La Primera Ministra dijo que a finales de julio se le informó personalmente sobre el caso, y que el 9 de agosto se había reunido con funcionarios para discutir “otras opciones para tratar de reducir el riesgo que esta persona suponía para la comunidad”.

“A finales de agosto, los funcionarios, incluido el comisario de policía, plantearon la posibilidad de acelerar las modificaciones de la legislación antiterrorista”, dijo.

“A las 48 horas de estas discusiones, el Ministro de Justicia se puso en contacto con el presidente del comité selecto con la intención de acelerar ese cambio de ley. Eso fue ayer, el mismo día que ocurrió el ataque”.

“Como pueden ver, los organismos utilizaron todas las herramientas disponibles para proteger a personas inocentes de este individuo. Se intentaron todas las vías legales”.

Dijo que no podía explicar por qué una conocida amenaza terrorista no fue deportada hasta que se levantaron las órdenes de supresión.

Ardern había dicho anteriormente que, aunque estaba trabajando con los tribunales para hacer público el nombre de Samsudeen, no tenía intención de nombrarlo ella misma.

“Ningún terrorista, vivo o fallecido, merece que su nombre sea compartido para la infamia que buscaba”, dijo.

El viernes por la noche, el juez del Tribunal Superior Edwin Wylie había dictaminado que se podía nombrar al hombre, pero retrasó la publicación durante 24 horas para dar tiempo a su familia a solicitar la supresión si lo deseaba.

La orden de supresión se levantó a última hora del sábado.

El juez Wylie había dado a la familia 24 horas para presentar su oposición a la orden de supresión y ese plazo expiró a las 23 horas del sábado (21 horas AEST).

A Samsudeen se le concedió la supresión del nombre ya en 2018, antes de que fuera declarado culpable de poseer propaganda del Estado Islámico y de negarse a cumplir con un registro policial.

No se puede informar del motivo de esa supresión.
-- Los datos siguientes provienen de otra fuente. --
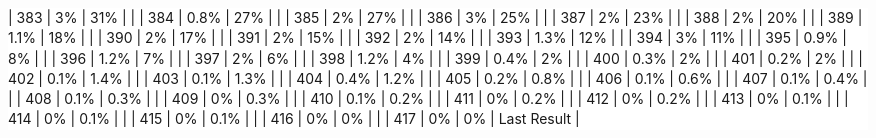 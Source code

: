 | 383 | 3% | 31% |  |
| 384 | 0.8% | 27% |  |
| 385 | 2% | 27% |  |
| 386 | 3% | 25% |  |
| 387 | 2% | 23% |  |
| 388 | 2% | 20% |  |
| 389 | 1.1% | 18% |  |
| 390 | 2% | 17% |  |
| 391 | 2% | 15% |  |
| 392 | 2% | 14% |  |
| 393 | 1.3% | 12% |  |
| 394 | 3% | 11% |  |
| 395 | 0.9% | 8% |  |
| 396 | 1.2% | 7% |  |
| 397 | 2% | 6% |  |
| 398 | 1.2% | 4% |  |
| 399 | 0.4% | 2% |  |
| 400 | 0.3% | 2% |  |
| 401 | 0.2% | 2% |  |
| 402 | 0.1% | 1.4% |  |
| 403 | 0.1% | 1.3% |  |
| 404 | 0.4% | 1.2% |  |
| 405 | 0.2% | 0.8% |  |
| 406 | 0.1% | 0.6% |  |
| 407 | 0.1% | 0.4% |  |
| 408 | 0.1% | 0.3% |  |
| 409 | 0% | 0.3% |  |
| 410 | 0.1% | 0.2% |  |
| 411 | 0% | 0.2% |  |
| 412 | 0% | 0.2% |  |
| 413 | 0% | 0.1% |  |
| 414 | 0% | 0.1% |  |
| 415 | 0% | 0.1% |  |
| 416 | 0% | 0% |  |
| 417 | 0% | 0% | Last Result |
La jueza del juicio, la magistrada Sally Fitzgerald, consideró que tenía un “interés operativo” en la organización terrorista, y un redactor de informes concluyó que “tenía los medios y la motivación para cometer actos de violencia en la comunidad”.

La Corona había intentado acusarle en virtud de la Ley de Supresión del Terrorismo, pero la solicitud fue rechazada porque la ley no cubre los planes de atentados.

En su lugar, fue condenado a un año de supervisión por posesión de material extremista.

Samsudeen se enfrentaba a otros cargos de agresión y lesiones con intención de herir tras atacar a los guardias de la prisión mientras estaba en prisión preventiva.

Se le había ordenado que se sometiera a una evaluación psicológica tras ser condenado por posesión de propaganda del Estado Islámico, pero no se realizó dicha evaluación.

A Samsudeen también se le prohibió poseer dispositivos capaces de acceder a Internet y se le ordenó entregar sus cuentas de redes sociales.

Sus cuentas en las redes sociales debían ser reveladas y accesibles, si así se solicitaba.

También se le ordenó vivir en una mezquita de West Auckland y no se le permitió moverse de esa dirección sin aprobación.